I teach high school, so I’m used to students not following directions, whether by choice or by chance. Most Americans I know over the age of 30 claim to have attended school in a Golden Age when kids always did what they were told. But the times I remember when students complied with staff requests most quickly were in the late 1990s, and these were emphatically not the “good old days.”

Between the fall of 1997 and April 1999, the airwaves were filled with news about recent school shootings and speculations about the next. The names of the towns and schools became coded references for domestic terrorism committed by disturbed young white men who reacted to real or imagined offenses with weaponry: Pearl, Miss.; Jonesboro, Ark.; Paducah, Ky.; Springfield, Ore.; Columbine.

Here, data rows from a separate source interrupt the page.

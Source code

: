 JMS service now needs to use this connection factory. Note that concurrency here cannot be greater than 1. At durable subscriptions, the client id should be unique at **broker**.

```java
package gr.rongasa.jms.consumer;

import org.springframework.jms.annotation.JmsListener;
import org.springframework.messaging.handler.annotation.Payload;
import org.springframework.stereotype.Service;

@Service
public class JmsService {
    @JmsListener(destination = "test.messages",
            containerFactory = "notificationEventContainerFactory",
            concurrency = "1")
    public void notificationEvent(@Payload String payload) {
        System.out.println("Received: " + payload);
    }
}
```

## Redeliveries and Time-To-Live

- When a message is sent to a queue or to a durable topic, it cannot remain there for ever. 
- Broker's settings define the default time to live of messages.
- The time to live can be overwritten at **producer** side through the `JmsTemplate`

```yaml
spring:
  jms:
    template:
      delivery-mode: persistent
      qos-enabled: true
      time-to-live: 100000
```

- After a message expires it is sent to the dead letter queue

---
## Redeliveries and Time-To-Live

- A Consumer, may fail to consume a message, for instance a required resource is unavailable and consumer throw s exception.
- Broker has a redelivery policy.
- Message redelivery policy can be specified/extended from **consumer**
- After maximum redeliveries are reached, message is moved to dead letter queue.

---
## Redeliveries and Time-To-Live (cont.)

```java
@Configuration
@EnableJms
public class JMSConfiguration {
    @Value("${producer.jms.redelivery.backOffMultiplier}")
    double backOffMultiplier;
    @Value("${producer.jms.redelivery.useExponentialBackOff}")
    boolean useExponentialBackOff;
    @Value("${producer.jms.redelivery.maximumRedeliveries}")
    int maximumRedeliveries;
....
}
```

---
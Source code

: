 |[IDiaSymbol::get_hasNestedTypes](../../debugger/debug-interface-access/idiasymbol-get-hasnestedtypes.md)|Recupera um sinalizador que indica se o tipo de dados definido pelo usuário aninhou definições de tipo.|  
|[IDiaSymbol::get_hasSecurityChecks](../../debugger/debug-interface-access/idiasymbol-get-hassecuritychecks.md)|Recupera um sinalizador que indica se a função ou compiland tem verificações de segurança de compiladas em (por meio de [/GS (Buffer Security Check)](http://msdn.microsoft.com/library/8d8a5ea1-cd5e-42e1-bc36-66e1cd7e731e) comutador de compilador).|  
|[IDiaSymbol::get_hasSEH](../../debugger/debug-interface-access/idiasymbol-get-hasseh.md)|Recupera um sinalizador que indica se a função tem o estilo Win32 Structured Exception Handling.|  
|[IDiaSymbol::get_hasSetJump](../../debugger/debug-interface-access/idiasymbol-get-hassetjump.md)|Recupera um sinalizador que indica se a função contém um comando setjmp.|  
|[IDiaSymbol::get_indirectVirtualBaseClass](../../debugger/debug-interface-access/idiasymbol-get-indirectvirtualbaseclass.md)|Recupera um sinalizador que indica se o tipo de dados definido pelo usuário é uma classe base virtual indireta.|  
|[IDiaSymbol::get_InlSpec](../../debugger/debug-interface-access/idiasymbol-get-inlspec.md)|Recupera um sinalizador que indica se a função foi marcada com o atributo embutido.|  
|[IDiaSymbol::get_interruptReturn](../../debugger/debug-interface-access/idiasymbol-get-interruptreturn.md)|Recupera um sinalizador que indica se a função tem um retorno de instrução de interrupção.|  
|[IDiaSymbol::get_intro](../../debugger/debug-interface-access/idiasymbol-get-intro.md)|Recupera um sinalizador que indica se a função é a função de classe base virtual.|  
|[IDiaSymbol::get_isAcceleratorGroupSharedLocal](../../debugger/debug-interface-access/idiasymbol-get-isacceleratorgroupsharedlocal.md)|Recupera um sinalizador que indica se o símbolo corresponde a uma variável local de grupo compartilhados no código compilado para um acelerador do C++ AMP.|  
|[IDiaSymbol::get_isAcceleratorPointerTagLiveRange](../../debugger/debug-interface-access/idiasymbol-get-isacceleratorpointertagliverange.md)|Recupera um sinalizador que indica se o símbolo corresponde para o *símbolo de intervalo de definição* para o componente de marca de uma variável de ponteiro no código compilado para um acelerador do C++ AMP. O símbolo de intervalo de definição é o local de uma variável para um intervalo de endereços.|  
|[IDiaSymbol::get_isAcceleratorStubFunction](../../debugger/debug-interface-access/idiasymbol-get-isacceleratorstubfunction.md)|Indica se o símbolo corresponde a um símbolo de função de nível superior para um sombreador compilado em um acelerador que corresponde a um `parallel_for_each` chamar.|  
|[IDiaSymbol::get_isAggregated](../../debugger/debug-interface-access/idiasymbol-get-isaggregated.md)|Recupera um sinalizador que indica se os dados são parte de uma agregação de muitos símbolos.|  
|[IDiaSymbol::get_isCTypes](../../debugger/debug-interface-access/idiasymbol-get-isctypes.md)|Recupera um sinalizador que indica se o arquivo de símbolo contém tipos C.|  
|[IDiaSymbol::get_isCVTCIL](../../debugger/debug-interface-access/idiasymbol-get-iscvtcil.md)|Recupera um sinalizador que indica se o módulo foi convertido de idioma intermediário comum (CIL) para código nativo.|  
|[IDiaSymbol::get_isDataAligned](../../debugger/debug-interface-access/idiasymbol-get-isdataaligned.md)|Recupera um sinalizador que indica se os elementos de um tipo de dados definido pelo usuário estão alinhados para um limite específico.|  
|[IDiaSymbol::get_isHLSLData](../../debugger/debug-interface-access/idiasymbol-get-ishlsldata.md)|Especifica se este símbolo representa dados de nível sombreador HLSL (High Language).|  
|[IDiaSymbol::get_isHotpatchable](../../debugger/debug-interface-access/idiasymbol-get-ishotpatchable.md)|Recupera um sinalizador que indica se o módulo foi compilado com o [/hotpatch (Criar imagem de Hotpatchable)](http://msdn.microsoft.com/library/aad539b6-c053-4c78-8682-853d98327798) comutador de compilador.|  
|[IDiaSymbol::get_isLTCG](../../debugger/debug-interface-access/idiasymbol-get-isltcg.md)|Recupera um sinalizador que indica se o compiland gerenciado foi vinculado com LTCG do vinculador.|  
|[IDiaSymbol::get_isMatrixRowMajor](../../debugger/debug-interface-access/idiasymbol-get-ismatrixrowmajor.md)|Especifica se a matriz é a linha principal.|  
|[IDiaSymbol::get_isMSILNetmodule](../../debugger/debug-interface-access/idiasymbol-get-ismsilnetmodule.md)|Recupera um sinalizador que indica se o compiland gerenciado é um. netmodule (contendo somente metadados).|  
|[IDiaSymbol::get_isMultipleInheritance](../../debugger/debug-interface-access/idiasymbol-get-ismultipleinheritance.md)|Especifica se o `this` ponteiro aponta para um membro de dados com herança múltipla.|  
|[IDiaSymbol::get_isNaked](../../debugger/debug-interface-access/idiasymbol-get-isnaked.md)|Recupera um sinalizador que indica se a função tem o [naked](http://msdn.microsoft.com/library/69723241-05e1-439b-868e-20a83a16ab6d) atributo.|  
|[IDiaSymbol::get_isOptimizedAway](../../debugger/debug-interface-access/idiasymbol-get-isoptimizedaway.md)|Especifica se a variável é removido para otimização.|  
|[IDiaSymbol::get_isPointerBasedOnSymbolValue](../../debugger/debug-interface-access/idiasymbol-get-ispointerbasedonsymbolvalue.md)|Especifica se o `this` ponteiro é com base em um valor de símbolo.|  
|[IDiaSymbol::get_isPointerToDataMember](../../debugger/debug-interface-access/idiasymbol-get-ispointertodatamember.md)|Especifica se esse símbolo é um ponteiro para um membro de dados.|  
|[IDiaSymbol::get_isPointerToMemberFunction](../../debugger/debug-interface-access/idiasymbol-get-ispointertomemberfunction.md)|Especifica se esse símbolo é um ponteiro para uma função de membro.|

In the Jonesboro incident, the two shooters pulled a fire alarm and shot people as they left the building. A teacher died to protect a student; I was asked if I would do the same. The panic on my students’ faces during the next fire drill was palpable. Prior notice had been given about the drill, but students were only slightly pacified by the announcement that I would go first.

The April 20, 1999, attack on Columbine High School near Littleton, Colo., was different from those that had preceded it. Whereas young women had been targeted in almost all of the others (which few people recognize), this assault claimed the lives of male and female students and a male teacher. The siege went on for hours, and was reported by a variety of media as it was taking place. It was later said that the attack may have been a twisted commemoration of Hitler’s birthday.

By April 30, the anniversary of Hitler’s death, threats had been issued at dozens of high schools across the country, including mine. Some students stayed home. Our school went into a near-lockdown mode; students were not allowed in the hallways during classes, teachers were locking doors once classes began, and there was additional monitoring of the corridors between classes. Students and staff were on edge, and students seemed to realize that they needed to trust the staff to take care of them. They did what we asked.

The day was rather quiet, but tension was still strong as the bell rang to begin the last class. The last few students were scurrying into classrooms when I saw the only example of disobedience that day. A young woman and a young man resisted the attempts of their teacher and me to shoo them inside the perceived safety of the classroom.

Instead, about 10 feet from the doorway, in the nearly vacant hallway, they began to dance. With solemnity and grace, they began to waltz. Their dance was a tribute to the fallen, an act of resistance against terror, a stately act of rebellion and sorrow and affection. Their dance went beyond the two young people to hold us all, reminding us that connection is more powerful than fear.

It is my hope that tonight, someone is dancing in Blacksburg, Va.